▶ **Problem**:
Output each line of the listing that follows, with every character kept as it is.

»»

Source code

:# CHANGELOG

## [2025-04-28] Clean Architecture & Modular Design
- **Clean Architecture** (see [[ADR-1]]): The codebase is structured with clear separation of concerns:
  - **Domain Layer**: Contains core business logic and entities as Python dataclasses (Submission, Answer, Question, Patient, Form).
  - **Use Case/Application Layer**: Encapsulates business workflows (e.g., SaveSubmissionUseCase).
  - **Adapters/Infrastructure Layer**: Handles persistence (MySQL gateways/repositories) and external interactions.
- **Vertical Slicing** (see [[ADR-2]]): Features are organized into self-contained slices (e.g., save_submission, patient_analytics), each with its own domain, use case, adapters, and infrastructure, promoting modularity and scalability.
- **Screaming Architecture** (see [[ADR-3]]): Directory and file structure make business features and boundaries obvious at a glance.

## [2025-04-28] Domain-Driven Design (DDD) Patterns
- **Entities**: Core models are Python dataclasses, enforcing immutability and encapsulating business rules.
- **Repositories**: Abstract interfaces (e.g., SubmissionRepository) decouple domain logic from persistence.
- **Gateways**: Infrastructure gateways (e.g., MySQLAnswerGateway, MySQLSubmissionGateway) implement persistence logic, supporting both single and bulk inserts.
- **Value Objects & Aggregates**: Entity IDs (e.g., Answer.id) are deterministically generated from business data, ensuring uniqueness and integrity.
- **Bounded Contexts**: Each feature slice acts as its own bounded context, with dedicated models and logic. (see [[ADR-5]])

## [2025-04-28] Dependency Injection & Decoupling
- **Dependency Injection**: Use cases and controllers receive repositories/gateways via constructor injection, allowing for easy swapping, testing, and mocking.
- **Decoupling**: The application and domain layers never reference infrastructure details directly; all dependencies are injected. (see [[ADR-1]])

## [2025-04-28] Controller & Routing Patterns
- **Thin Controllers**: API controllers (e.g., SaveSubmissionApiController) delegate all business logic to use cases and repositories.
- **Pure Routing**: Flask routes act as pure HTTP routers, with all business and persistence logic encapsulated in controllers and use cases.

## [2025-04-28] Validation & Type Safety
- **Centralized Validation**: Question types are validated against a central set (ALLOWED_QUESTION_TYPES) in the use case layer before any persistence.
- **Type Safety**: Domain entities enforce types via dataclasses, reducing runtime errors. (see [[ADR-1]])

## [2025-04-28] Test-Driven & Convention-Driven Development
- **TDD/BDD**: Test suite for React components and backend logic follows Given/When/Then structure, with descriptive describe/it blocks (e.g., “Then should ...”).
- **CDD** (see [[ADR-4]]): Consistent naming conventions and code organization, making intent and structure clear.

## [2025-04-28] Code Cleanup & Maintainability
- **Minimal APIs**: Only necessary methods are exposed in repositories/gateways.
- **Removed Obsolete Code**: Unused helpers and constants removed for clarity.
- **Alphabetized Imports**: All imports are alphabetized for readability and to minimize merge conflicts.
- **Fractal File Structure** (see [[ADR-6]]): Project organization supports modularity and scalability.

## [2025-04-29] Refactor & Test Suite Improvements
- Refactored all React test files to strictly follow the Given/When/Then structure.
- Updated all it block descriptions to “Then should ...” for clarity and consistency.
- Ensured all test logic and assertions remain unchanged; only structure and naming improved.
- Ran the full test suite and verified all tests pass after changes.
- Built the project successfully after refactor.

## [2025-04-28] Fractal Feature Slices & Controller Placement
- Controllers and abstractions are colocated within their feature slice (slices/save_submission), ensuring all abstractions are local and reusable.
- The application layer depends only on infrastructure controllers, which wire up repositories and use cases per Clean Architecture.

««

▶ **Result**:
Source code

:# CHANGELOG

## [2025-04-28] Clean Architecture & Modular Design
- **Clean Architecture** (see [[ADR-1]]): The codebase is structured with clear separation of concerns:
  - **Domain Layer**: Contains core business logic and entities as Python dataclasses (Submission, Answer, Question, Patient, Form).
  - **Use Case/Application Layer**: Encapsulates business workflows (e.g., SaveSubmissionUseCase).
  - **Adapters/Infrastructure Layer**: Handles persistence (MySQL gateways/repositories) and external interactions.
- **Vertical Slicing** (see [[ADR-2]]): Features are organized into self-contained slices (e.g., save_submission, patient_analytics), each with its own domain, use case, adapters, and infrastructure, promoting modularity and scalability.
- **Screaming Architecture** (see [[ADR-3]]): Directory and file structure make business features and boundaries obvious at a glance.

## [2025-04-28] Domain-Driven Design (DDD) Patterns
- **Entities**: Core models are Python dataclasses, enforcing immutability and encapsulating business rules.
- **Repositories**: Abstract interfaces (e.g., SubmissionRepository) decouple domain logic from persistence.
- **Gateways**: Infrastructure gateways (e.g., MySQLAnswerGateway, MySQLSubmissionGateway) implement persistence logic, supporting both single and bulk inserts.
- **Value Objects & Aggregates**: Entity IDs (e.g., Answer.id) are deterministically generated from business data, ensuring uniqueness and integrity.
- **Bounded Contexts**: Each feature slice acts as its own bounded context, with dedicated models and logic. (see [[ADR-5]])

## [2025-04-28] Dependency Injection & Decoupling
- **Dependency Injection**: Use cases and controllers receive repositories/gateways via constructor injection, allowing for easy swapping, testing, and mocking.
- **Decoupling**: The application and domain layers never reference infrastructure details directly; all dependencies are injected. (see [[ADR-1]])

## [2025-04-28] Controller & Routing Patterns
- **Thin Controllers**: API controllers (e.g., SaveSubmissionApiController) delegate all business logic to use cases and repositories.
- **Pure Routing**: Flask routes act as pure HTTP routers, with all business and persistence logic encapsulated in controllers and use cases.

## [2025-04-28] Validation & Type Safety
- **Centralized Validation**: Question types are validated against a central set (ALLOWED_QUESTION_TYPES) in the use case layer before any persistence.
- **Type Safety**: Domain entities enforce types via dataclasses, reducing runtime errors. (see [[ADR-1]])

## [2025-04-28] Test-Driven & Convention-Driven Development
- **TDD/BDD**: Test suite for React components and backend logic follows Given/When/Then structure, with descriptive describe/it blocks (e.g., “Then should ...”).
- **CDD** (see [[ADR-4]]): Consistent naming conventions and code organization, making intent and structure clear.

## [2025-04-28] Code Cleanup & Maintainability
- **Minimal APIs**: Only necessary methods are exposed in repositories/gateways.
- **Removed Obsolete Code**: Unused helpers and constants removed for clarity.
- **Alphabetized Imports**: All imports are alphabetized for readability and to minimize merge conflicts.
- **Fractal File Structure** (see [[ADR-6]]): Project organization supports modularity and scalability.

## [2025-04-29] Refactor & Test Suite Improvements
- Refactored all React test files to strictly follow the Given/When/Then structure.
- Updated all it block descriptions to “Then should ...” for clarity and consistency.
- Ensured all test logic and assertions remain unchanged; only structure and naming improved.
- Ran the full test suite and verified all tests pass after changes.
- Built the project successfully after refactor.

## [2025-04-28] Fractal Feature Slices & Controller Placement
- Controllers and abstractions are colocated within their feature slice (slices/save_submission), ensuring all abstractions are local and reusable.
- The application layer depends only on infrastructure controllers, which wire up repositories and use cases per Clean Architecture.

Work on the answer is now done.